*Your instructions*. Write each line exactly as it stands, from the line containing "To prevent this, the" through the end of the data.

*Records provided*.
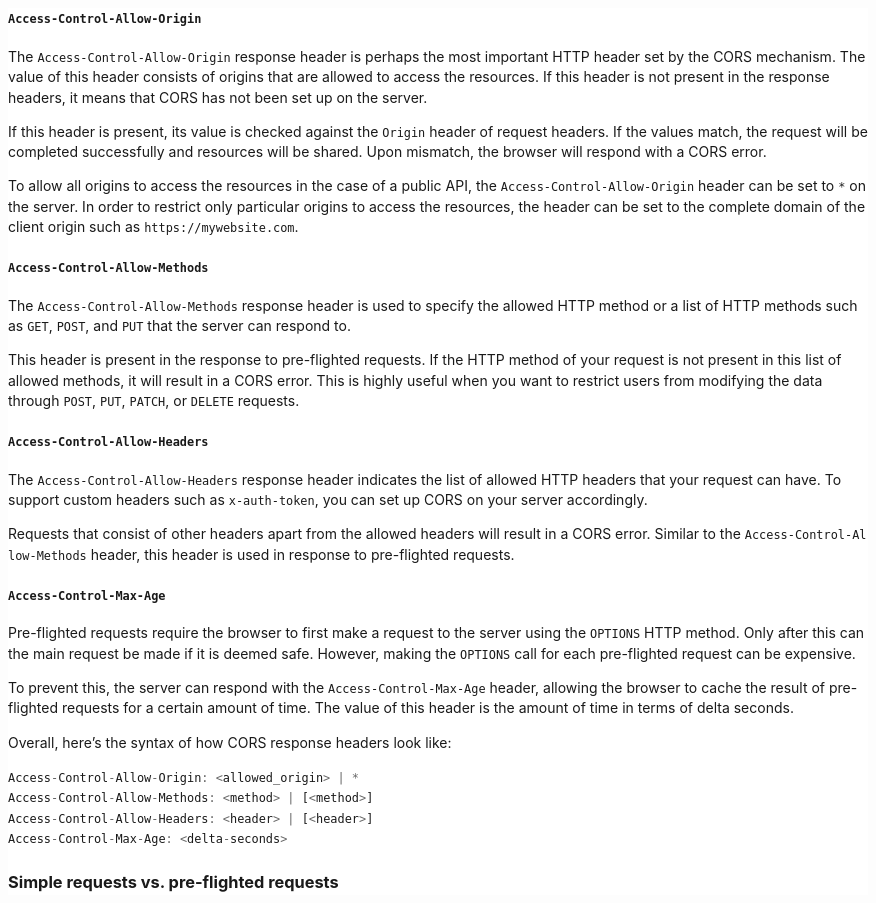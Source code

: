 #### `Access-Control-Allow-Origin`

The `Access-Control-Allow-Origin` response header is perhaps the most important HTTP header set by the CORS mechanism. The value of this header consists of origins that are allowed to access the resources. If this header is not present in the response headers, it means that CORS has not been set up on the server.

If this header is present, its value is checked against the `Origin` header of request headers. If the values match, the request will be completed successfully and resources will be shared. Upon mismatch, the browser will respond with a CORS error.

To allow all origins to access the resources in the case of a public API, the `Access-Control-Allow-Origin` header can be set to `*` on the server. In order to restrict only particular origins to access the resources, the header can be set to the complete domain of the client origin such as `https://mywebsite.com`.

#### `Access-Control-Allow-Methods`

The `Access-Control-Allow-Methods` response header is used to specify the allowed HTTP method or a list of HTTP methods such as `GET`, `POST`, and `PUT` that the server can respond to.

This header is present in the response to pre-flighted requests. If the HTTP method of your request is not present in this list of allowed methods, it will result in a CORS error. This is highly useful when you want to restrict users from modifying the data through `POST`, `PUT`, `PATCH`, or `DELETE` requests.

#### `Access-Control-Allow-Headers`

The `Access-Control-Allow-Headers` response header indicates the list of allowed HTTP headers that your request can have. To support custom headers such as `x-auth-token`, you can set up CORS on your server accordingly.

Requests that consist of other headers apart from the allowed headers will result in a CORS error. Similar to the `Access-Control-Allow-Methods` header, this header is used in response to pre-flighted requests.

#### `Access-Control-Max-Age`

Pre-flighted requests require the browser to first make a request to the server using the `OPTIONS` HTTP method. Only after this can the main request be made if it is deemed safe. However, making the `OPTIONS` call for each pre-flighted request can be expensive.

To prevent this, the server can respond with the `Access-Control-Max-Age` header, allowing the browser to cache the result of pre-flighted requests for a certain amount of time. The value of this header is the amount of time in terms of delta seconds.

Overall, here’s the syntax of how CORS response headers look like:

```javascript
Access-Control-Allow-Origin: <allowed_origin> | *
Access-Control-Allow-Methods: <method> | [<method>]
Access-Control-Allow-Headers: <header> | [<header>]
Access-Control-Max-Age: <delta-seconds>
```

### Simple requests vs. pre-flighted requests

*Solution to the problem*.
To prevent this, the server can respond with the `Access-Control-Max-Age` header, allowing the browser to cache the result of pre-flighted requests for a certain amount of time. The value of this header is the amount of time in terms of delta seconds.

Overall, here’s the syntax of how CORS response headers look like:

```javascript
Access-Control-Allow-Origin: <allowed_origin> | *
Access-Control-Allow-Methods: <method> | [<method>]
Access-Control-Allow-Headers: <header> | [<header>]
Access-Control-Max-Age: <delta-seconds>
```

### Simple requests vs. pre-flighted requests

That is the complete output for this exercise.